Problem:

This issue is related to intl. support for some languages, use of collations and LIKE and STARTING WITH predicates, and >= / <= operators. Specifically, when certain values are used on columns data in certain languages & collations, the performance may drop significantly (scale depends on actual query and data distribution).

Analysis revealed, that when last character of the lookup value is part of "contraction" in used language, it's removed from the key by engine, so the lookup is done for shortened key and thus may include much more candidate rows - that are later eliminated from result by expression evaluation. The removal is done in Utf16Collation::stringToKey and LC_NARROW_string_to_key functions, and thus affects collations based on Utf16 and NARROW, but not in KSC, UCS2, BIG5, JIS or GB2312 charsets.

The "contraction" is a facility to handle multi-character letters in certain languages, like Spanish or Czech "ch" that is composed from "c" and "h". The main purpose of contractions is handling of special ordering rules for these letters, but has more broader meaning and use. There are many languages that use contractions (but the issue was first reported for Czech language), and contractions may consists from more than two characters (some contraction rules could be quite complex, for example there are "contractions with expansions" in Hungarian language).

The main reason why this "removal of trailing partial contraction" was done is to achieve behavior "consistent" with search/evaluation in other software (like text editors etc.), so (for example) STARTING WITH "C" or LIKE "C%" will return rows starting with "C" or "CH".

This behavior itself is questionable (but more about that later), but the main issue was the performance degradation. It's caused by increased amount of I/O, as engine may process more candidate rows (selected by index) than necessary. The amount of excess I/O depends greatly on data distribution and used character set. For example, charset WIN1250 with PDOX_CSY collation is affected (has contraction for "CH"), but WIN1250 is NARROW charset so data are dense and stored on less pages, while charset UTF8 with collation for LOCALE=cs_CZ uses much more space (up to 2x-3x times) and thus more I/O for the same set of data.

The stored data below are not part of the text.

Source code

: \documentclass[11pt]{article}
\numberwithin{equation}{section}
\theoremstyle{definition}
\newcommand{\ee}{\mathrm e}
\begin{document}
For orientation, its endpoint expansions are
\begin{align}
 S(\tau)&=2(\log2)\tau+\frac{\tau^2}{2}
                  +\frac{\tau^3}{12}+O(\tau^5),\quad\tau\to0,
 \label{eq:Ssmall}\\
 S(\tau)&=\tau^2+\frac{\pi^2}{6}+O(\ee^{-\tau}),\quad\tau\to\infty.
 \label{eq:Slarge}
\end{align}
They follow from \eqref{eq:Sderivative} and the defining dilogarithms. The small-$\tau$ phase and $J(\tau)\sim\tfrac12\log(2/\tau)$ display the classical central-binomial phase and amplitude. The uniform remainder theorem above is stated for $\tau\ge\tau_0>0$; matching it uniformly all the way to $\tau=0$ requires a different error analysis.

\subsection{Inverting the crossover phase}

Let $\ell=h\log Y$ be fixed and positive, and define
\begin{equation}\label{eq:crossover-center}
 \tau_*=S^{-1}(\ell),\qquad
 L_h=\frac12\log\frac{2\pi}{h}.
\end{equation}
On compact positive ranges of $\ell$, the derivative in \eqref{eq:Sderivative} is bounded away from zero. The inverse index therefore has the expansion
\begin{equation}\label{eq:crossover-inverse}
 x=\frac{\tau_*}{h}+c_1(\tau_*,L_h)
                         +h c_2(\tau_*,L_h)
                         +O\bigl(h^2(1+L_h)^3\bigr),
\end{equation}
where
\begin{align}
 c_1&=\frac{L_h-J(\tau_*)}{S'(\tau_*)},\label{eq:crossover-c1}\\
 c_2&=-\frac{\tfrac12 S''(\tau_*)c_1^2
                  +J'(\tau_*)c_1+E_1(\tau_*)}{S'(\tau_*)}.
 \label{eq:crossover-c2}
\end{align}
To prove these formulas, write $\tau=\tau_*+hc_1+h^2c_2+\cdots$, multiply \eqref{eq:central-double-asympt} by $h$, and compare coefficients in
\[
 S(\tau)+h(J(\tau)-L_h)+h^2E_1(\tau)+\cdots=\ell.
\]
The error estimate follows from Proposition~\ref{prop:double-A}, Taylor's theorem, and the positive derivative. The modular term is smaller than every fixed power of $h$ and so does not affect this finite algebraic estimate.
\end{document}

The (non-)solution to performance issue was to use collations WITHOUT contractions, which is not acceptable by end users, as it would also lead in wrong order of data in ORDER BY / GROUP BY that would not respect ordering rules for multi-character letters.

So, a better fix for performance issue is needed. Please note that although this issue has very specific conditions to manifest, once user is affected, the impact could be quite severe, especially for UTF8-based data. It's also important to consider here that it's not possible to work around or minimize the chance that this issue manifests by database or application design.

Proposed solutions:

There are two "competing" solutions that BOTH solve the performance problem, but have different consequences.

1. Solution (proposed by Vlad and me):

Use collation sortkey also in non-indexed lookup / comparisons and get rid of the trailing partial contraction removal code, so collation sortkeys would be used in both cases.

We tested patched 3.0.7 engine that does not do trailing partial contraction removal, and can confirm that the performance problem is gone. It appears that only the STARTING WITH (that covers LIKE 'X%' patterns) needs to be adapted to use sortkeys for non-indexed lookup to have consistent results. Casual expressions as col >= 'C' works normally. Other pattern matching expression types (LIKE patterns that couldn't be converted to STARTING WITH, regex) work on character level and there isn't any type of "key" involved, so using collation is not expected nor desired.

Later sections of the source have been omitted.